Dataset items:
────────
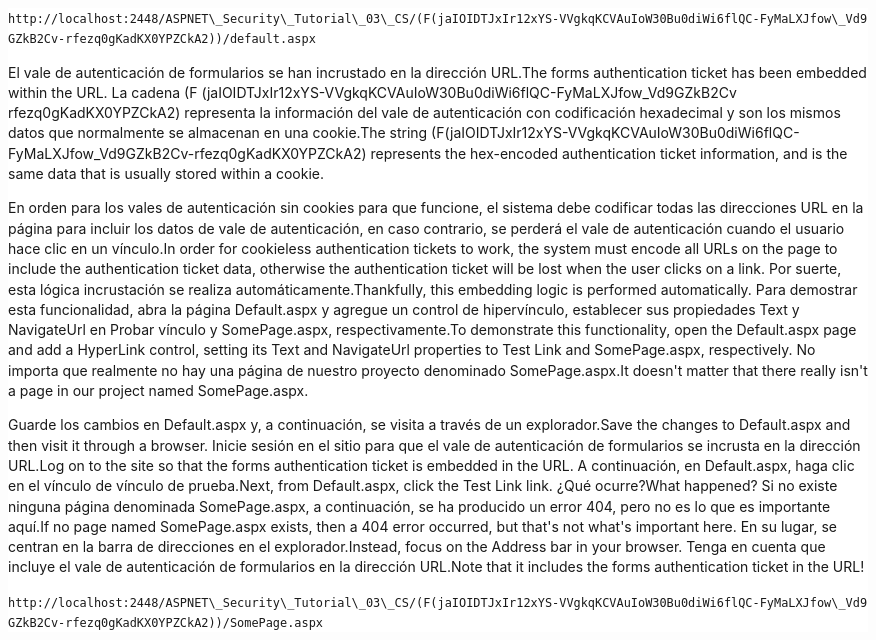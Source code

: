 `http://localhost:2448/ASPNET\_Security\_Tutorial\_03\_CS/(F(jaIOIDTJxIr12xYS-VVgkqKCVAuIoW30Bu0diWi6flQC-FyMaLXJfow\_Vd9GZkB2Cv-rfezq0gKadKX0YPZCkA2))/default.aspx`

<span data-ttu-id="c1ab2-264">El vale de autenticación de formularios se han incrustado en la dirección URL.</span><span class="sxs-lookup"><span data-stu-id="c1ab2-264">The forms authentication ticket has been embedded within the URL.</span></span> <span data-ttu-id="c1ab2-265">La cadena (F (jaIOIDTJxIr12xYS-VVgkqKCVAuIoW30Bu0diWi6flQC-FyMaLXJfow\_Vd9GZkB2Cv rfezq0gKadKX0YPZCkA2) representa la información del vale de autenticación con codificación hexadecimal y son los mismos datos que normalmente se almacenan en una cookie.</span><span class="sxs-lookup"><span data-stu-id="c1ab2-265">The string (F(jaIOIDTJxIr12xYS-VVgkqKCVAuIoW30Bu0diWi6flQC-FyMaLXJfow\_Vd9GZkB2Cv-rfezq0gKadKX0YPZCkA2) represents the hex-encoded authentication ticket information, and is the same data that is usually stored within a cookie.</span></span>

<span data-ttu-id="c1ab2-266">En orden para los vales de autenticación sin cookies para que funcione, el sistema debe codificar todas las direcciones URL en la página para incluir los datos de vale de autenticación, en caso contrario, se perderá el vale de autenticación cuando el usuario hace clic en un vínculo.</span><span class="sxs-lookup"><span data-stu-id="c1ab2-266">In order for cookieless authentication tickets to work, the system must encode all URLs on the page to include the authentication ticket data, otherwise the authentication ticket will be lost when the user clicks on a link.</span></span> <span data-ttu-id="c1ab2-267">Por suerte, esta lógica incrustación se realiza automáticamente.</span><span class="sxs-lookup"><span data-stu-id="c1ab2-267">Thankfully, this embedding logic is performed automatically.</span></span> <span data-ttu-id="c1ab2-268">Para demostrar esta funcionalidad, abra la página Default.aspx y agregue un control de hipervínculo, establecer sus propiedades Text y NavigateUrl en Probar vínculo y SomePage.aspx, respectivamente.</span><span class="sxs-lookup"><span data-stu-id="c1ab2-268">To demonstrate this functionality, open the Default.aspx page and add a HyperLink control, setting its Text and NavigateUrl properties to Test Link and SomePage.aspx, respectively.</span></span> <span data-ttu-id="c1ab2-269">No importa que realmente no hay una página de nuestro proyecto denominado SomePage.aspx.</span><span class="sxs-lookup"><span data-stu-id="c1ab2-269">It doesn't matter that there really isn't a page in our project named SomePage.aspx.</span></span>

<span data-ttu-id="c1ab2-270">Guarde los cambios en Default.aspx y, a continuación, se visita a través de un explorador.</span><span class="sxs-lookup"><span data-stu-id="c1ab2-270">Save the changes to Default.aspx and then visit it through a browser.</span></span> <span data-ttu-id="c1ab2-271">Inicie sesión en el sitio para que el vale de autenticación de formularios se incrusta en la dirección URL.</span><span class="sxs-lookup"><span data-stu-id="c1ab2-271">Log on to the site so that the forms authentication ticket is embedded in the URL.</span></span> <span data-ttu-id="c1ab2-272">A continuación, en Default.aspx, haga clic en el vínculo de vínculo de prueba.</span><span class="sxs-lookup"><span data-stu-id="c1ab2-272">Next, from Default.aspx, click the Test Link link.</span></span> <span data-ttu-id="c1ab2-273">¿Qué ocurre?</span><span class="sxs-lookup"><span data-stu-id="c1ab2-273">What happened?</span></span> <span data-ttu-id="c1ab2-274">Si no existe ninguna página denominada SomePage.aspx, a continuación, se ha producido un error 404, pero no es lo que es importante aquí.</span><span class="sxs-lookup"><span data-stu-id="c1ab2-274">If no page named SomePage.aspx exists, then a 404 error occurred, but that's not what's important here.</span></span> <span data-ttu-id="c1ab2-275">En su lugar, se centran en la barra de direcciones en el explorador.</span><span class="sxs-lookup"><span data-stu-id="c1ab2-275">Instead, focus on the Address bar in your browser.</span></span> <span data-ttu-id="c1ab2-276">Tenga en cuenta que incluye el vale de autenticación de formularios en la dirección URL.</span><span class="sxs-lookup"><span data-stu-id="c1ab2-276">Note that it includes the forms authentication ticket in the URL!</span></span>

`http://localhost:2448/ASPNET\_Security\_Tutorial\_03\_CS/(F(jaIOIDTJxIr12xYS-VVgkqKCVAuIoW30Bu0diWi6flQC-FyMaLXJfow\_Vd9GZkB2Cv-rfezq0gKadKX0YPZCkA2))/SomePage.aspx`
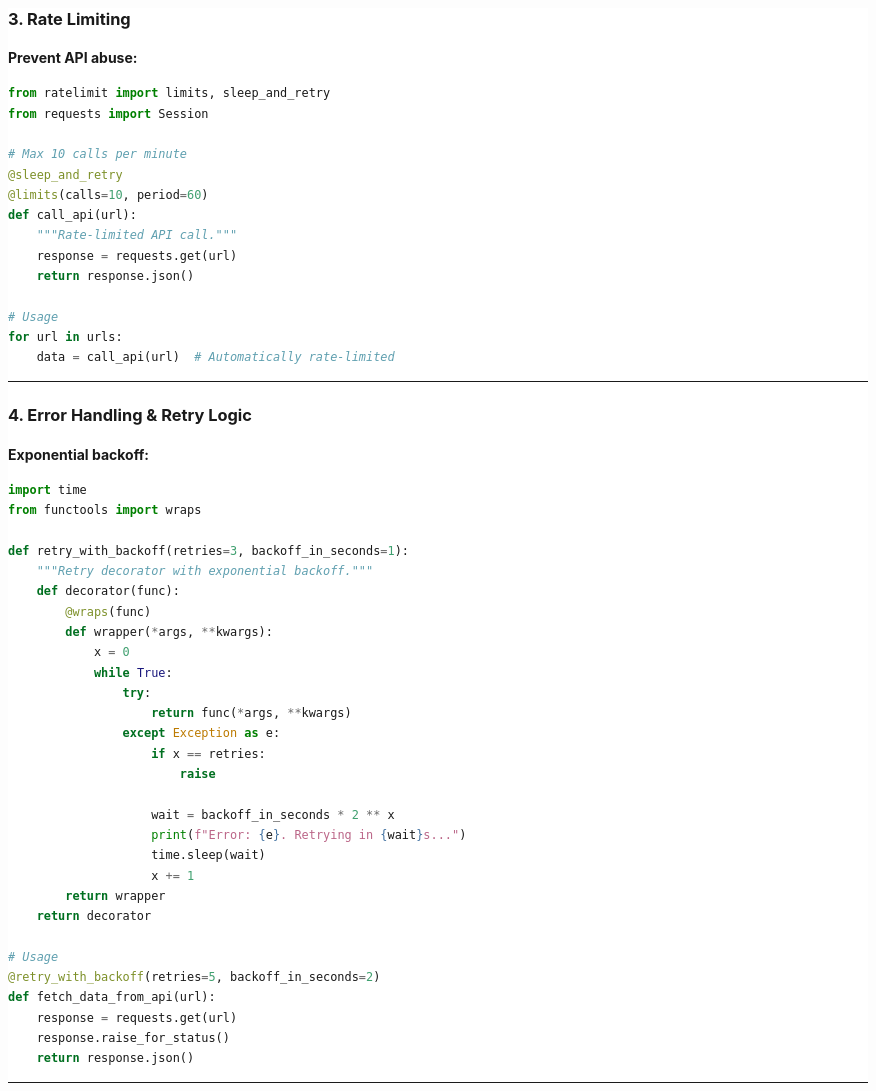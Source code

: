 
### 3. Rate Limiting

**Prevent API abuse:**
```python
from ratelimit import limits, sleep_and_retry
from requests import Session

# Max 10 calls per minute
@sleep_and_retry
@limits(calls=10, period=60)
def call_api(url):
    """Rate-limited API call."""
    response = requests.get(url)
    return response.json()

# Usage
for url in urls:
    data = call_api(url)  # Automatically rate-limited
```

---

### 4. Error Handling & Retry Logic

**Exponential backoff:**
```python
import time
from functools import wraps

def retry_with_backoff(retries=3, backoff_in_seconds=1):
    """Retry decorator with exponential backoff."""
    def decorator(func):
        @wraps(func)
        def wrapper(*args, **kwargs):
            x = 0
            while True:
                try:
                    return func(*args, **kwargs)
                except Exception as e:
                    if x == retries:
                        raise

                    wait = backoff_in_seconds * 2 ** x
                    print(f"Error: {e}. Retrying in {wait}s...")
                    time.sleep(wait)
                    x += 1
        return wrapper
    return decorator

# Usage
@retry_with_backoff(retries=5, backoff_in_seconds=2)
def fetch_data_from_api(url):
    response = requests.get(url)
    response.raise_for_status()
    return response.json()
```

---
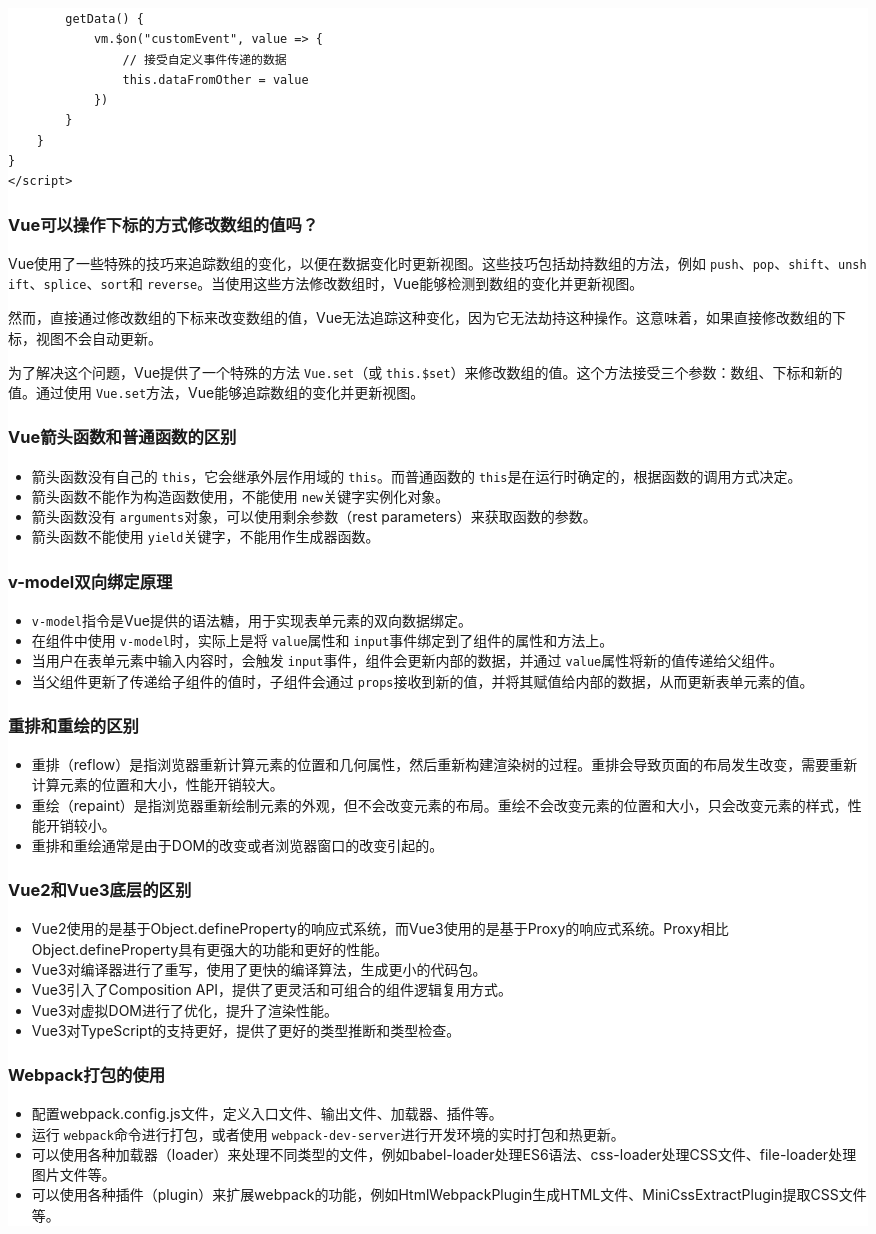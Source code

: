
 ```
        getData() {
            vm.$on("customEvent", value => {
                // 接受自定义事件传递的数据
                this.dataFromOther = value
            })
        }
    }
}
</script>
```

### Vue可以操作下标的方式修改数组的值吗？

Vue使用了一些特殊的技巧来追踪数组的变化，以便在数据变化时更新视图。这些技巧包括劫持数组的方法，例如 `push`、`pop`、`shift`、`unshift`、`splice`、`sort`和 `reverse`。当使用这些方法修改数组时，Vue能够检测到数组的变化并更新视图。

然而，直接通过修改数组的下标来改变数组的值，Vue无法追踪这种变化，因为它无法劫持这种操作。这意味着，如果直接修改数组的下标，视图不会自动更新。

为了解决这个问题，Vue提供了一个特殊的方法 `Vue.set`（或 `this.$set`）来修改数组的值。这个方法接受三个参数：数组、下标和新的值。通过使用 `Vue.set`方法，Vue能够追踪数组的变化并更新视图。

### Vue箭头函数和普通函数的区别

- 箭头函数没有自己的 `this`，它会继承外层作用域的 `this`。而普通函数的 `this`是在运行时确定的，根据函数的调用方式决定。
- 箭头函数不能作为构造函数使用，不能使用 `new`关键字实例化对象。
- 箭头函数没有 `arguments`对象，可以使用剩余参数（rest parameters）来获取函数的参数。
- 箭头函数不能使用 `yield`关键字，不能用作生成器函数。

### v-model双向绑定原理

- `v-model`指令是Vue提供的语法糖，用于实现表单元素的双向数据绑定。
- 在组件中使用 `v-model`时，实际上是将 `value`属性和 `input`事件绑定到了组件的属性和方法上。
- 当用户在表单元素中输入内容时，会触发 `input`事件，组件会更新内部的数据，并通过 `value`属性将新的值传递给父组件。
- 当父组件更新了传递给子组件的值时，子组件会通过 `props`接收到新的值，并将其赋值给内部的数据，从而更新表单元素的值。

### 重排和重绘的区别

- 重排（reflow）是指浏览器重新计算元素的位置和几何属性，然后重新构建渲染树的过程。重排会导致页面的布局发生改变，需要重新计算元素的位置和大小，性能开销较大。
- 重绘（repaint）是指浏览器重新绘制元素的外观，但不会改变元素的布局。重绘不会改变元素的位置和大小，只会改变元素的样式，性能开销较小。
- 重排和重绘通常是由于DOM的改变或者浏览器窗口的改变引起的。

### Vue2和Vue3底层的区别

- Vue2使用的是基于Object.defineProperty的响应式系统，而Vue3使用的是基于Proxy的响应式系统。Proxy相比Object.defineProperty具有更强大的功能和更好的性能。
- Vue3对编译器进行了重写，使用了更快的编译算法，生成更小的代码包。
- Vue3引入了Composition API，提供了更灵活和可组合的组件逻辑复用方式。
- Vue3对虚拟DOM进行了优化，提升了渲染性能。
- Vue3对TypeScript的支持更好，提供了更好的类型推断和类型检查。

### Webpack打包的使用

- 配置webpack.config.js文件，定义入口文件、输出文件、加载器、插件等。
- 运行 `webpack`命令进行打包，或者使用 `webpack-dev-server`进行开发环境的实时打包和热更新。
- 可以使用各种加载器（loader）来处理不同类型的文件，例如babel-loader处理ES6语法、css-loader处理CSS文件、file-loader处理图片文件等。
- 可以使用各种插件（plugin）来扩展webpack的功能，例如HtmlWebpackPlugin生成HTML文件、MiniCssExtractPlugin提取CSS文件等。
────────
- _WORK TASK_:
Look for the string "wrapper" in the records, and copy every line where it is found.

- _WRITTEN SOLUTION_:
        def wrapper(*args, **kwargs):
        return wrapper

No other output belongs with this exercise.